Prometheus

  • Use the Prometheus Operator
  • Deploy the Node Exporter using examples from here
    • Requires the prometheus ServiceAccount to have extra privileges, see 𓁿 kubernasty/applications/prometheus/prometheus/RBAC.prometheus.yaml .
      - nonResourceURLs:
        - /metrics
        verbs:
        - get
      
      What happens is that Prometheus sends a token with requests to kube-rbac-proxy in the node-exporter DaemonSet. That token communicates the ServiceAccount that Prometheus is running under. kuibe-rbac-proxy will validate that it has access to this /metrics “nonResourceURL”… which is a URL that the Node Exporter DaemonSet is serving itself, I think.

About #

  • Prometheus supports only a single instance
  • Thanos adds lots of features on top of Prometheus
    • Deploying multiple Prometheus instances and querying across them for HA
      • This requires deduplication, because all the Prometheus instances don’t know about each other
      • This means you want your ingress to go to thanos-querier, not prometheus itself
    • Storing data in object storage for good historicals
    • … lots of other stuff

Querying #

  • Go to prometheus.micahrl.me and start typing to find metrics
  • Node Exporter provides metrics prefixed with node_

Verifying that deduplication is working #

To verify this, make sure that the thanos-query Deployment has not passed the --deduplication flag. (Just comment it out, restart the Deployment, run this test, then uncomment it and restart the Deployment again.)

I used a query

up{job="node-exporter"}

and toggled the Use Deduplication checkbox in the Thanos Query UI.

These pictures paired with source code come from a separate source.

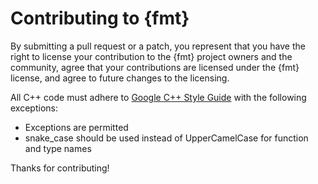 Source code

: Contributing to {fmt}
=====================

By submitting a pull request or a patch, you represent that you have the right to license your
contribution to the {fmt} project owners and the community, agree that your contributions are
licensed under the {fmt} license, and agree to future changes to the licensing.

All C++ code must adhere to [Google C++ Style Guide](
https://google.github.io/styleguide/cppguide.html) with the following exceptions:

* Exceptions are permitted
* snake_case should be used instead of UpperCamelCase for function and type names

Thanks for contributing!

When dedupe is enabled, I wee one line per node. When its disabled, I see two lines per node, which correlates to the two Prometheus instances I am running.

Adding more services #

  • You can add ServiceMonitor resources that point Prometheus to Service resources that can be scraped on a given port
  • https://prometheus.micahrl.me/service-discovery shows all the service monitors its aware of
  • https://prometheus.micahrl.me/targets will show any errors trying to connect to any of the scraper endpoints
  • After adding a new one, you need to wait a while, sometimes a few minutes, before Prometheus can see it on the Service Discovery page

Alerting #

Prometheus alerting with HA is a little hacky because Thanos doesn’t dedupe alerts.

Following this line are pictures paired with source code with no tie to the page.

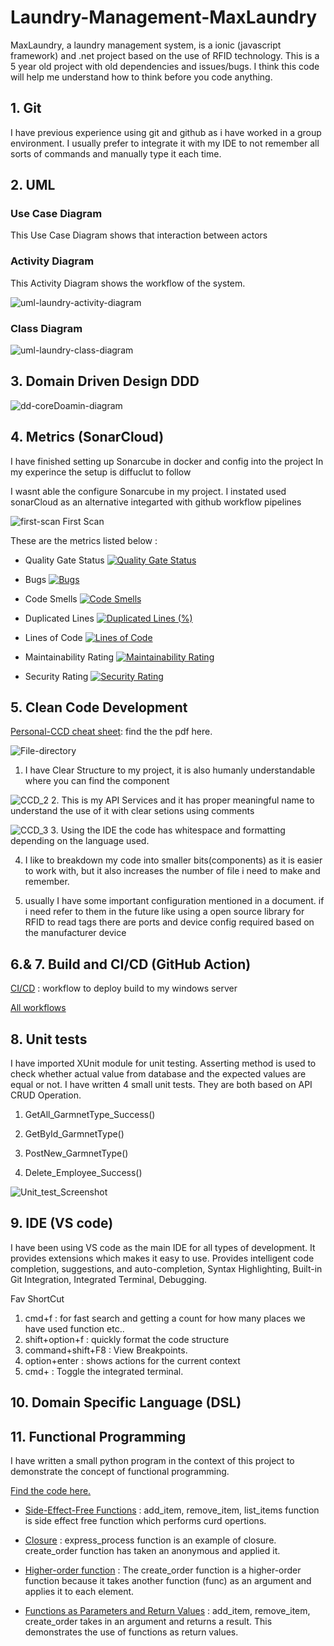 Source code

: # Laundry-Management-MaxLaundry

MaxLaundry, a laundry management system, is a ionic (javascript framework) and .net project based on the use of RFID technology.
This is a 5 year old project with old dependencies and issues/bugs. I think this code will help me understand how to think before you code anything.

## 1. Git

I have previous experience using git and github as i have worked in a group environment. I usually prefer to integrate it with my IDE to not remember all sorts of commands and manually type it each time.

## 2. UML

### Use Case Diagram
This Use Case Diagram shows that interaction between actors
<!-- ![uml-laundry-usecase-diagram](UML/Exported%20Images/Class.png) -->

### Activity Diagram
This Activity Diagram shows the workflow of the system.

![uml-laundry-activity-diagram](/UML/Exported%20Images/Activity.png)

### Class Diagram

![uml-laundry-class-diagram](/UML/Exported%20Images/Class.png)

## 3. Domain Driven Design DDD

![dd-coreDoamin-diagram](DDD/ddd.png)

## 4. Metrics (SonarCloud)

I have finished setting up Sonarcube in docker and config into the project 
In my experince the setup is diffuclut to follow

I wasnt able the configure Sonarcube in my project. I instated used sonarCloud as an alternative integarted with github workflow pipelines

![first-scan](ScreenShots/Sonarcloud%20first_analysis%202024-03-03%20at%2010.57.44 AM.png)
First Scan

These are the metrics listed below : 

- Quality Gate Status [![Quality Gate Status](https://sonarcloud.io/api/project_badges/measure?project=Mufaddalsr_Laundry-Management-MaxLaundry&metric=alert_status)](https://sonarcloud.io/summary/new_code?id=Mufaddalsr_Laundry-Management-MaxLaundry)

- Bugs [![Bugs](https://sonarcloud.io/api/project_badges/measure?project=Mufaddalsr_Laundry-Management-MaxLaundry&metric=bugs)](https://sonarcloud.io/summary/new_code?id=Mufaddalsr_Laundry-Management-MaxLaundry)

- Code Smells [![Code Smells](https://sonarcloud.io/api/project_badges/measure?project=Mufaddalsr_Laundry-Management-MaxLaundry&metric=code_smells)](https://sonarcloud.io/summary/new_code?id=Mufaddalsr_Laundry-Management-MaxLaundry)

- Duplicated Lines [![Duplicated Lines (%)](https://sonarcloud.io/api/project_badges/measure?project=Mufaddalsr_Laundry-Management-MaxLaundry&metric=duplicated_lines_density)](https://sonarcloud.io/summary/new_code?id=Mufaddalsr_Laundry-Management-MaxLaundry)

- Lines of Code [![Lines of Code](https://sonarcloud.io/api/project_badges/measure?project=Mufaddalsr_Laundry-Management-MaxLaundry&metric=ncloc)](https://sonarcloud.io/summary/new_code?id=Mufaddalsr_Laundry-Management-MaxLaundry)

- Maintainability Rating [![Maintainability Rating](https://sonarcloud.io/api/project_badges/measure?project=Mufaddalsr_Laundry-Management-MaxLaundry&metric=sqale_rating)](https://sonarcloud.io/summary/new_code?id=Mufaddalsr_Laundry-Management-MaxLaundry)

- Security Rating [![Security Rating](https://sonarcloud.io/api/project_badges/measure?project=Mufaddalsr_Laundry-Management-MaxLaundry&metric=security_rating)](https://sonarcloud.io/summary/new_code?id=Mufaddalsr_Laundry-Management-MaxLaundry)


## 5. Clean Code Development

[Personal-CCD cheat sheet](/CCD/CCD%20cheat%20sheet.pdf): find the the pdf here.

![File-directory](ScreenShots/CCD_1%202024-03-07%20at%2010.08.04 AM.png)
1. I have Clear Structure to my project, it is also humanly understandable where you can find the component

![CCD_2](ScreenShots/CCD_2%202024-03-07%20at%2010.14.27 AM.png)
2. This is my API Services and it has proper meaningful name to understand the use of it with clear setions using comments 

![CCD_3](ScreenShots/CCD_3%202024-03-07%20at%2010.23.27 AM.png)
3. Using the IDE the code has whitespace and formatting depending on the language used.

4. I like to breakdown my code into smaller bits(components) as it is easier to work with, but it also increases the number of file i need to make and remember.

5. usually I have some important configuration mentioned in a document. if i need refer to them in the future like using a open source library for RFID to read tags there are ports and device config required based on the manufacturer device 

## 6.& 7. Build and CI/CD (GitHub Action)

[CI/CD](/.github/workflows/CICD.yml) : workflow to deploy build to my windows server

[All workflows](https://github.com/Mufaddalsr/Laundry-Management-MaxLaundry/actions)

## 8. Unit tests
I have imported XUnit module for unit testing. Asserting method is used to check whether actual value from database and the expected values are equal or not.
I have written 4 small unit tests. They are both based on API CRUD Operation. 

1. GetAll_GarmnetType_Success()

2. GetById_GarmnetType()

3. PostNew_GarmnetType()

4. Delete_Employee_Success()

![Unit_test_Screenshot](/ScreenShots/UnitXTest%20Screenshot%202024-03-24%20at%2012.28.39 PM.png)

## 9. IDE (VS code)

I have been using VS code as the main IDE for all types of development. It provides extensions which makes it easy to use.
Provides intelligent code completion, suggestions, and auto-completion, Syntax Highlighting, Built-in Git Integration, Integrated Terminal, Debugging.

Fav ShortCut
1. cmd+f : for fast search and getting a count for how many places we have used function etc..
1. shift+option+f : quickly format the code structure
1. command+shift+F8 : View Breakpoints.
1. option+enter : shows actions for the current context
1. cmd+ : Toggle the integrated terminal.

## 10. Domain Specific Language (DSL)

## 11. Functional Programming

I have written a small python program in the context of this project to demonstrate the concept of functional programming.

[Find the code here.](/functionalProgramming/main.py)

- [Side-Effect-Free Functions](https://github.com/Mufaddalsr/Laundry-Management-MaxLaundry/blob/main/functionalProgramming/main.py#L4) : add_item, remove_item, list_items function is side effect free function which performs curd opertions.

- [Closure](https://github.com/Mufaddalsr/Laundry-Management-MaxLaundry/blob/main/functionalProgramming/main.py#L43) : express_process function is an example of closure. create_order function has taken an anonymous and applied it. 

- [Higher-order function](https://github.com/Mufaddalsr/Laundry-Management-MaxLaundry/blob/main/functionalProgramming/main.py#L26) : The create_order function is a higher-order function because it takes another function (func) as an argument and applies it to each element.

- [Functions as Parameters and Return Values](https://github.com/Mufaddalsr/Laundry-Management-MaxLaundry/blob/main/functionalProgramming/main.py#L4) : add_item, remove_item, create_order takes in an argument and returns a result. This demonstrates the use of functions as return values.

TODO: Figure out Prometheus alerting.

Grafana #

You can see graphs at https://prometheus.micahrl.me/graph, but Prometheus documentation says

The expression browser is available at /graph on the Prometheus server, allowing you to enter any expression and see its result either in a table or graphed over time.

This is primarily useful for ad-hoc queries and debugging. For graphs, use Grafana or Console templates.

Grafana is easier to start with. Console templates let you define consoles in the hated Go template language and store them in source control.

Instead of making these yourself, often there are great ones in the Grafana Dashboards site.